• Required work: Look for the word "books" in the entries and copy each line where it appears.

Stored entries:

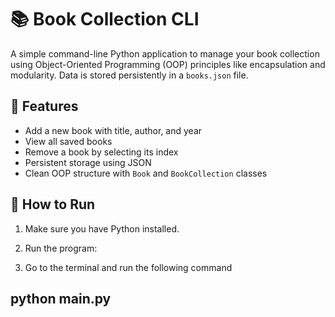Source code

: # 📚 Book Collection CLI

A simple command-line Python application to manage your book collection using Object-Oriented Programming (OOP) principles like encapsulation and modularity. Data is stored persistently in a `books.json` file.

## 🚀 Features

- Add a new book with title, author, and year
- View all saved books
- Remove a book by selecting its index
- Persistent storage using JSON
- Clean OOP structure with `Book` and `BookCollection` classes


## 🔧 How to Run

1. Make sure you have Python installed.
   
2. Run the program:
  
4. Go to the terminal and run the following command
  ## python main.py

• Exercise result:
A simple command-line Python application to manage your book collection using Object-Oriented Programming (OOP) principles like encapsulation and modularity. Data is stored persistently in a `books.json` file.
- View all saved books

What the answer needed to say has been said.